DM: The architecture is built off the Apex code. The Apex code as well as the Web services interfaces that we write are inside Salesforce.com. These Web services include everything from .NET to Cold Fusion.
SM: So, these are not applications built on top of Force.com, for instance?
DM: With Apex, they are using Visualforce and the native architecture of Saleforce.com as a platform. I should call that Force.com. It is typical to talk about Salesforce.com because [while] the application layer is mostly CRM, the Force.com platform, which is what they are trying to brand and market, and those types of things are really where we will build most of our custom objects, and we use the inherent capabilities, features, and functionality of Salesforce to do that.
SM: With the integration strategy you talked about, you seem to have harnessed solutions such as Cast Iron and other integration technologies to really make the data flow across your organization. Can you talk more about what has been the philosophy behind such decisions, what kind of architecture has been deployed, and what are some of the real use cases that you have been able to pull off by implementing these integration solutions to such an extent?

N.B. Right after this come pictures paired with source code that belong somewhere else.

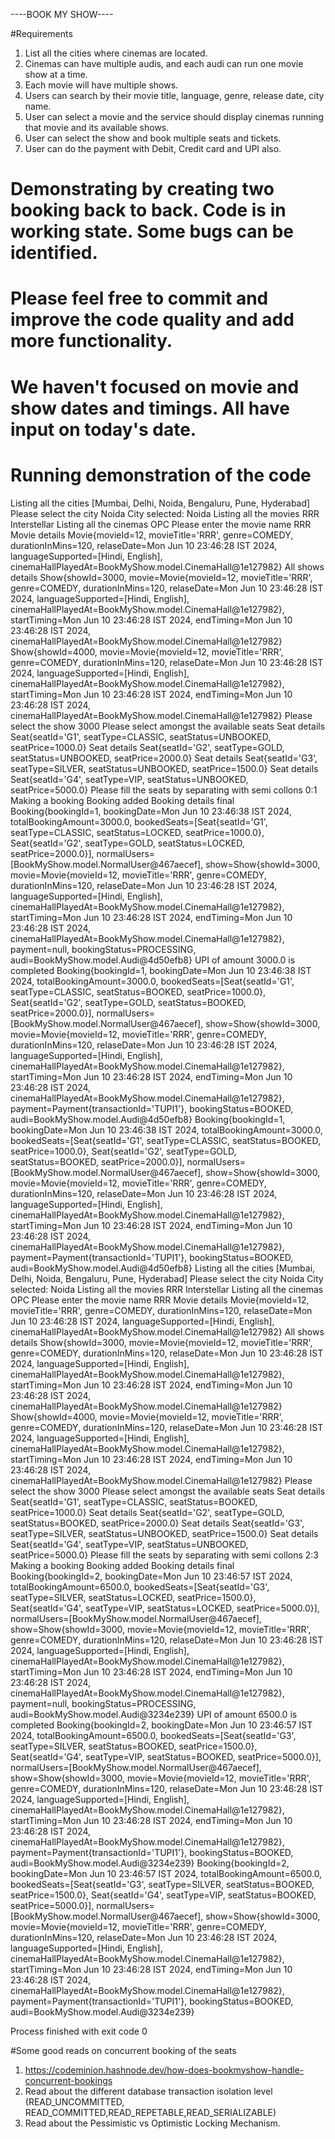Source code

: ----BOOK MY SHOW----

#Requirements
1. List all the cities where cinemas are located.
2. Cinemas can have multiple audis, and each audi can run one movie show at a time.
3. Each movie will have multiple shows.
4. Users can search by their movie title, language, genre, release date, city name.
5. User can select a movie and the service should display cinemas running that movie and its available shows.
6. User can select the show and book multiple seats and tickets.
7. User can do the payment with Debit, Credit card and UPI also.

# Demonstrating by creating two booking back to back. Code is in working state. Some bugs can be identified.
# Please feel free to commit and improve the code quality and add more functionality.
# We haven't focused on movie and show dates and timings. All have input on today's date.

# Running demonstration of the code

Listing all the cities
[Mumbai, Delhi, Noida, Bengaluru, Pune, Hyderabad]
Please select the city
Noida
City selected: Noida
Listing all the movies
RRR
Interstellar
Listing all the cinemas
OPC
Please enter the movie name
RRR
Movie details Movie{movieId=12, movieTitle='RRR', genre=COMEDY, durationInMins=120, relaseDate=Mon Jun 10 23:46:28 IST 2024, languageSupported=[Hindi, English], cinemaHallPlayedAt=BookMyShow.model.CinemaHall@1e127982}
All shows details
Show{showId=3000, movie=Movie{movieId=12, movieTitle='RRR', genre=COMEDY, durationInMins=120, relaseDate=Mon Jun 10 23:46:28 IST 2024, languageSupported=[Hindi, English], cinemaHallPlayedAt=BookMyShow.model.CinemaHall@1e127982}, startTiming=Mon Jun 10 23:46:28 IST 2024, endTiming=Mon Jun 10 23:46:28 IST 2024, cinemaHallPlayedAt=BookMyShow.model.CinemaHall@1e127982}
Show{showId=4000, movie=Movie{movieId=12, movieTitle='RRR', genre=COMEDY, durationInMins=120, relaseDate=Mon Jun 10 23:46:28 IST 2024, languageSupported=[Hindi, English], cinemaHallPlayedAt=BookMyShow.model.CinemaHall@1e127982}, startTiming=Mon Jun 10 23:46:28 IST 2024, endTiming=Mon Jun 10 23:46:28 IST 2024, cinemaHallPlayedAt=BookMyShow.model.CinemaHall@1e127982}
Please select the show
3000
Please select amongst the available seats
Seat details Seat{seatId='G1', seatType=CLASSIC, seatStatus=UNBOOKED, seatPrice=1000.0}
Seat details Seat{seatId='G2', seatType=GOLD, seatStatus=UNBOOKED, seatPrice=2000.0}
Seat details Seat{seatId='G3', seatType=SILVER, seatStatus=UNBOOKED, seatPrice=1500.0}
Seat details Seat{seatId='G4', seatType=VIP, seatStatus=UNBOOKED, seatPrice=5000.0}
Please fill the seats by separating with semi collons
0:1
Making a booking
Booking added
Booking details final Booking{bookingId=1, bookingDate=Mon Jun 10 23:46:38 IST 2024, totalBookingAmount=3000.0, bookedSeats=[Seat{seatId='G1', seatType=CLASSIC, seatStatus=LOCKED, seatPrice=1000.0}, Seat{seatId='G2', seatType=GOLD, seatStatus=LOCKED, seatPrice=2000.0}], normalUsers=[BookMyShow.model.NormalUser@467aecef], show=Show{showId=3000, movie=Movie{movieId=12, movieTitle='RRR', genre=COMEDY, durationInMins=120, relaseDate=Mon Jun 10 23:46:28 IST 2024, languageSupported=[Hindi, English], cinemaHallPlayedAt=BookMyShow.model.CinemaHall@1e127982}, startTiming=Mon Jun 10 23:46:28 IST 2024, endTiming=Mon Jun 10 23:46:28 IST 2024, cinemaHallPlayedAt=BookMyShow.model.CinemaHall@1e127982}, payment=null, bookingStatus=PROCESSING, audi=BookMyShow.model.Audi@4d50efb8}
UPI of amount 3000.0 is completed
Booking{bookingId=1, bookingDate=Mon Jun 10 23:46:38 IST 2024, totalBookingAmount=3000.0, bookedSeats=[Seat{seatId='G1', seatType=CLASSIC, seatStatus=BOOKED, seatPrice=1000.0}, Seat{seatId='G2', seatType=GOLD, seatStatus=BOOKED, seatPrice=2000.0}], normalUsers=[BookMyShow.model.NormalUser@467aecef], show=Show{showId=3000, movie=Movie{movieId=12, movieTitle='RRR', genre=COMEDY, durationInMins=120, relaseDate=Mon Jun 10 23:46:28 IST 2024, languageSupported=[Hindi, English], cinemaHallPlayedAt=BookMyShow.model.CinemaHall@1e127982}, startTiming=Mon Jun 10 23:46:28 IST 2024, endTiming=Mon Jun 10 23:46:28 IST 2024, cinemaHallPlayedAt=BookMyShow.model.CinemaHall@1e127982}, payment=Payment{transactionId='TUPI1'}, bookingStatus=BOOKED, audi=BookMyShow.model.Audi@4d50efb8}
Booking{bookingId=1, bookingDate=Mon Jun 10 23:46:38 IST 2024, totalBookingAmount=3000.0, bookedSeats=[Seat{seatId='G1', seatType=CLASSIC, seatStatus=BOOKED, seatPrice=1000.0}, Seat{seatId='G2', seatType=GOLD, seatStatus=BOOKED, seatPrice=2000.0}], normalUsers=[BookMyShow.model.NormalUser@467aecef], show=Show{showId=3000, movie=Movie{movieId=12, movieTitle='RRR', genre=COMEDY, durationInMins=120, relaseDate=Mon Jun 10 23:46:28 IST 2024, languageSupported=[Hindi, English], cinemaHallPlayedAt=BookMyShow.model.CinemaHall@1e127982}, startTiming=Mon Jun 10 23:46:28 IST 2024, endTiming=Mon Jun 10 23:46:28 IST 2024, cinemaHallPlayedAt=BookMyShow.model.CinemaHall@1e127982}, payment=Payment{transactionId='TUPI1'}, bookingStatus=BOOKED, audi=BookMyShow.model.Audi@4d50efb8}
Listing all the cities
[Mumbai, Delhi, Noida, Bengaluru, Pune, Hyderabad]
Please select the city
Noida
City selected: Noida
Listing all the movies
RRR
Interstellar
Listing all the cinemas
OPC
Please enter the movie name
RRR
Movie details Movie{movieId=12, movieTitle='RRR', genre=COMEDY, durationInMins=120, relaseDate=Mon Jun 10 23:46:28 IST 2024, languageSupported=[Hindi, English], cinemaHallPlayedAt=BookMyShow.model.CinemaHall@1e127982}
All shows details
Show{showId=3000, movie=Movie{movieId=12, movieTitle='RRR', genre=COMEDY, durationInMins=120, relaseDate=Mon Jun 10 23:46:28 IST 2024, languageSupported=[Hindi, English], cinemaHallPlayedAt=BookMyShow.model.CinemaHall@1e127982}, startTiming=Mon Jun 10 23:46:28 IST 2024, endTiming=Mon Jun 10 23:46:28 IST 2024, cinemaHallPlayedAt=BookMyShow.model.CinemaHall@1e127982}
Show{showId=4000, movie=Movie{movieId=12, movieTitle='RRR', genre=COMEDY, durationInMins=120, relaseDate=Mon Jun 10 23:46:28 IST 2024, languageSupported=[Hindi, English], cinemaHallPlayedAt=BookMyShow.model.CinemaHall@1e127982}, startTiming=Mon Jun 10 23:46:28 IST 2024, endTiming=Mon Jun 10 23:46:28 IST 2024, cinemaHallPlayedAt=BookMyShow.model.CinemaHall@1e127982}
Please select the show
3000
Please select amongst the available seats
Seat details Seat{seatId='G1', seatType=CLASSIC, seatStatus=BOOKED, seatPrice=1000.0}
Seat details Seat{seatId='G2', seatType=GOLD, seatStatus=BOOKED, seatPrice=2000.0}
Seat details Seat{seatId='G3', seatType=SILVER, seatStatus=UNBOOKED, seatPrice=1500.0}
Seat details Seat{seatId='G4', seatType=VIP, seatStatus=UNBOOKED, seatPrice=5000.0}
Please fill the seats by separating with semi collons
2:3
Making a booking
Booking added
Booking details final Booking{bookingId=2, bookingDate=Mon Jun 10 23:46:57 IST 2024, totalBookingAmount=6500.0, bookedSeats=[Seat{seatId='G3', seatType=SILVER, seatStatus=LOCKED, seatPrice=1500.0}, Seat{seatId='G4', seatType=VIP, seatStatus=LOCKED, seatPrice=5000.0}], normalUsers=[BookMyShow.model.NormalUser@467aecef], show=Show{showId=3000, movie=Movie{movieId=12, movieTitle='RRR', genre=COMEDY, durationInMins=120, relaseDate=Mon Jun 10 23:46:28 IST 2024, languageSupported=[Hindi, English], cinemaHallPlayedAt=BookMyShow.model.CinemaHall@1e127982}, startTiming=Mon Jun 10 23:46:28 IST 2024, endTiming=Mon Jun 10 23:46:28 IST 2024, cinemaHallPlayedAt=BookMyShow.model.CinemaHall@1e127982}, payment=null, bookingStatus=PROCESSING, audi=BookMyShow.model.Audi@3234e239}
UPI of amount 6500.0 is completed
Booking{bookingId=2, bookingDate=Mon Jun 10 23:46:57 IST 2024, totalBookingAmount=6500.0, bookedSeats=[Seat{seatId='G3', seatType=SILVER, seatStatus=BOOKED, seatPrice=1500.0}, Seat{seatId='G4', seatType=VIP, seatStatus=BOOKED, seatPrice=5000.0}], normalUsers=[BookMyShow.model.NormalUser@467aecef], show=Show{showId=3000, movie=Movie{movieId=12, movieTitle='RRR', genre=COMEDY, durationInMins=120, relaseDate=Mon Jun 10 23:46:28 IST 2024, languageSupported=[Hindi, English], cinemaHallPlayedAt=BookMyShow.model.CinemaHall@1e127982}, startTiming=Mon Jun 10 23:46:28 IST 2024, endTiming=Mon Jun 10 23:46:28 IST 2024, cinemaHallPlayedAt=BookMyShow.model.CinemaHall@1e127982}, payment=Payment{transactionId='TUPI1'}, bookingStatus=BOOKED, audi=BookMyShow.model.Audi@3234e239}
Booking{bookingId=2, bookingDate=Mon Jun 10 23:46:57 IST 2024, totalBookingAmount=6500.0, bookedSeats=[Seat{seatId='G3', seatType=SILVER, seatStatus=BOOKED, seatPrice=1500.0}, Seat{seatId='G4', seatType=VIP, seatStatus=BOOKED, seatPrice=5000.0}], normalUsers=[BookMyShow.model.NormalUser@467aecef], show=Show{showId=3000, movie=Movie{movieId=12, movieTitle='RRR', genre=COMEDY, durationInMins=120, relaseDate=Mon Jun 10 23:46:28 IST 2024, languageSupported=[Hindi, English], cinemaHallPlayedAt=BookMyShow.model.CinemaHall@1e127982}, startTiming=Mon Jun 10 23:46:28 IST 2024, endTiming=Mon Jun 10 23:46:28 IST 2024, cinemaHallPlayedAt=BookMyShow.model.CinemaHall@1e127982}, payment=Payment{transactionId='TUPI1'}, bookingStatus=BOOKED, audi=BookMyShow.model.Audi@3234e239}

Process finished with exit code 0



#Some good reads on concurrent booking of the seats
1. https://codeminion.hashnode.dev/how-does-bookmyshow-handle-concurrent-bookings
2. Read about the different database transaction isolation level (READ_UNCOMMITTED, READ_COMMITTED,READ_REPETABLE,READ_SERIALIZABLE)
3. Read about the Pessimistic vs Optimistic Locking Mechanism.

DM: The best example I can give on a use case is in healthcare. Now, the challenge for me is, I’m guessing that many of your readers may not be too familiar with the healthcare industry. I would have to translate things that happen inside the healthcare space into more of a generic business explanation.
SM: But we want the specifics. Actually, I hear quite often from a lot of CIOs that in their specific verticals, the long-tail applications or the vertical applications are not tackled at all by vendors today. So, they have to deal with these customizations upfront. I think that today, this is one of the greatest opportunities for entrepreneurship in cloud computing. It may be the greatest blue-sky opportunity out there right now. So, please feel free to speak about specifics in healthcare.

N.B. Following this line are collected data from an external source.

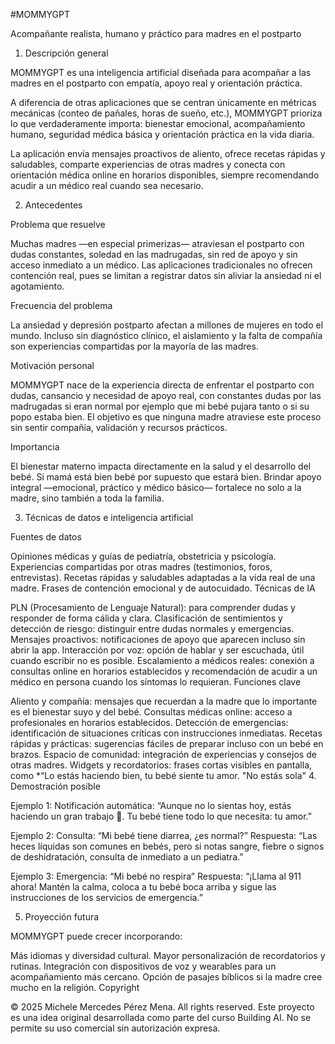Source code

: #MOMMYGPT 

Acompañante realista, humano y práctico para madres en el postparto

1. Descripción general

MOMMYGPT es una inteligencia artificial diseñada para acompañar a las madres en el postparto con empatía, apoyo real y orientación práctica.

A diferencia de otras aplicaciones que se centran únicamente en métricas mecánicas (conteo de pañales, horas de sueño, etc.), MOMMYGPT prioriza lo que verdaderamente importa: bienestar emocional, acompañamiento humano, seguridad médica básica y orientación práctica en la vida diaria.

La aplicación envía mensajes proactivos de aliento, ofrece recetas rápidas y saludables, comparte experiencias de otras madres y conecta con orientación médica online en horarios disponibles, siempre recomendando acudir a un médico real cuando sea necesario.

2. Antecedentes

Problema que resuelve

Muchas madres —en especial primerizas— atraviesan el postparto con dudas constantes, soledad en las madrugadas, sin red de apoyo y sin acceso inmediato a un médico. Las aplicaciones tradicionales no ofrecen contención real, pues se limitan a registrar datos sin aliviar la ansiedad ni el agotamiento.

Frecuencia del problema

La ansiedad y depresión postparto afectan a millones de mujeres en todo el mundo. Incluso sin diagnóstico clínico, el aislamiento y la falta de compañía son experiencias compartidas por la mayoría de las madres.

Motivación personal

MOMMYGPT nace de la experiencia directa de enfrentar el postparto con dudas, cansancio y necesidad de apoyo real, con constantes dudas por las madrugadas si eran normal por ejemplo que mi bebé pujara tanto o si su popo estaba bien. El objetivo es que ninguna madre atraviese este proceso sin sentir compañía, validación y recursos prácticos.

Importancia

El bienestar materno impacta directamente en la salud y el desarrollo del bebé. Si mamá está bien bebé por supuesto que estará bien. Brindar apoyo integral —emocional, práctico y médico básico— fortalece no solo a la madre, sino también a toda la familia.

3. Técnicas de datos e inteligencia artificial

Fuentes de datos

Opiniones médicas y guías de pediatría, obstetricia y psicología.
Experiencias compartidas por otras madres (testimonios, foros, entrevistas).
Recetas rápidas y saludables adaptadas a la vida real de una madre.
Frases de contención emocional y de autocuidado.
Técnicas de IA

PLN (Procesamiento de Lenguaje Natural): para comprender dudas y responder de forma cálida y clara.
Clasificación de sentimientos y detección de riesgo: distinguir entre dudas normales y emergencias.
Mensajes proactivos: notificaciones de apoyo que aparecen incluso sin abrir la app.
Interacción por voz: opción de hablar y ser escuchada, útil cuando escribir no es posible.
Escalamiento a médicos reales: conexión a consultas online en horarios establecidos y recomendación de acudir a un médico en persona cuando los síntomas lo requieran.
Funciones clave

Aliento y compañía: mensajes que recuerdan a la madre que lo importante es el bienestar suyo y del bebé.
Consultas médicas online: acceso a profesionales en horarios establecidos.
Detección de emergencias: identificación de situaciones críticas con instrucciones inmediatas.
Recetas rápidas y prácticas: sugerencias fáciles de preparar incluso con un bebé en brazos.
Espacio de comunidad: integración de experiencias y consejos de otras madres.
Widgets y recordatorios: frases cortas visibles en pantalla, como *“Lo estás haciendo bien, tu bebé siente tu amor. "No estás sola"
4. Demostración posible

Ejemplo 1:
Notificación automática:
“Aunque no lo sientas hoy, estás haciendo un gran trabajo 💙. Tu bebé tiene todo lo que necesita: tu amor.”

Ejemplo 2:
Consulta: “Mi bebé tiene diarrea, ¿es normal?”
Respuesta: “Las heces líquidas son comunes en bebés, pero si notas sangre, fiebre o signos de deshidratación, consulta de inmediato a un pediatra.”

Ejemplo 3:
Emergencia: “Mi bebé no respira”
Respuesta: “¡Llama al 911 ahora! Mantén la calma, coloca a tu bebé boca arriba y sigue las instrucciones de los servicios de emergencia.”

5. Proyección futura

MOMMYGPT puede crecer incorporando:

Más idiomas y diversidad cultural.
Mayor personalización de recordatorios y rutinas.
Integración con dispositivos de voz y wearables para un acompañamiento más cercano.
Opción de pasajes bíblicos si la madre cree mucho en la religión.
Copyright

© 2025 Michele Mercedes Pérez Mena. All rights reserved.
Este proyecto es una idea original desarrollada como parte del curso Building AI.
No se permite su uso comercial sin autorización expresa.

DM: All right. When we bring on a new contract, we have an arrangement with the hospital that says, “We want you to provide a physician practice to us.” Now, a physician practice has to have a certain number of physicians associated with it belonging to sets of specific expertise. So, what we do is manage that process through Salesforce. A part of this process is typical Salesforce automation. But then we move into recruiting, which is complex. For us, finding and recruiting the right physicians for the specified practice of a hospital is extremely difficult. We usually do tie up with a lot of typical lead generation [companies] in the recruiting processes. But when we are working with physicians, it is different. With physicians, the job process is not like it is for many people who want to work for company and they say, Here is my resume, do you hire me or not hire me? In our world, we have to verify each physician through a specific recruiting process to ensure that they have all the right credentials and references. The physicians eventually have to work with the hospital, so essentially we create a package for the hospital through which they approve a particular physician.

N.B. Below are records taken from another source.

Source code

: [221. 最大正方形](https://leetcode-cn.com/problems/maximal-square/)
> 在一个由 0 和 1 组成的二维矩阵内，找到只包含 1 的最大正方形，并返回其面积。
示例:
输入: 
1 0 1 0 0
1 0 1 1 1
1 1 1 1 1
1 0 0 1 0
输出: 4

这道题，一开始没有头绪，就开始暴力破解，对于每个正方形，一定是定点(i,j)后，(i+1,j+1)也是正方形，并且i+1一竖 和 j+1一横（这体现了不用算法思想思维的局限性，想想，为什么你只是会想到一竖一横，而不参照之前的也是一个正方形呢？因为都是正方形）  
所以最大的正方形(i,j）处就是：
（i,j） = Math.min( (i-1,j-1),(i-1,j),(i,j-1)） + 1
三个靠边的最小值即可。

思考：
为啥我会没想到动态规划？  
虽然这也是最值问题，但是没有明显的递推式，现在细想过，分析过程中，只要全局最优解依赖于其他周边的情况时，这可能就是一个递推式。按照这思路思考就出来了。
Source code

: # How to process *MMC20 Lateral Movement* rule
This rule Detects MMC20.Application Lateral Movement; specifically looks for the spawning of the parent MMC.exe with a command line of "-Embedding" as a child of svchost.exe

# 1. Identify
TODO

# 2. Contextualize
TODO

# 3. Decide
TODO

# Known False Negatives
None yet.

It’s managed inside Salesforce.com, so that may take up four or five different departments. What we are doing inside Saleforce.com is walking a physician through a package where each job function is contributing to that physician’s record. At the end of the day, our credentialing and provider enrolling department aggregates all of this physician information in a format such that all that the hospital has to do to set up a new practice is to go through it and approve whether or not that physician can work at that hospital, in tandem with the recruiter. Once the physician is approved by the hospital, we put that physician on a schedule. We create what is called a first schedule date, and that first schedule date sets up a trigger. When that first schedule date appears, we take the information about the physician and move it, using the Cast Iron solution, to our physician scheduling application. This application is called Tangier, and it essentially gives the scheduler a new resource they can schedule for a hospital practice. The scheduling application knows what it takes to be able to look at the physician’s information specifics inside the Salesforce.com setup, such as pay rates, the shifts that particular physician wants to work, the profile, and so on.
SM: Got it!
DM: A lot of it is about timing and triggers. That is why we have so many workflows that are built inside of our environment to deal with triggers and actions in case a particular milestone is hit. In a typical case, the trigger notifies another person of a task, or it notifies another system that there is an activity to be done and kicks up a new workflow.
SM: In terms of architecture, your entire application is built on a basic Salesforce.com module, and you have extended it to do all of these special functions, right?
DM: We have what’s called an enterprise license with Salesforce.com which gives all of our employees and every physician inside of Schumacher Group our license.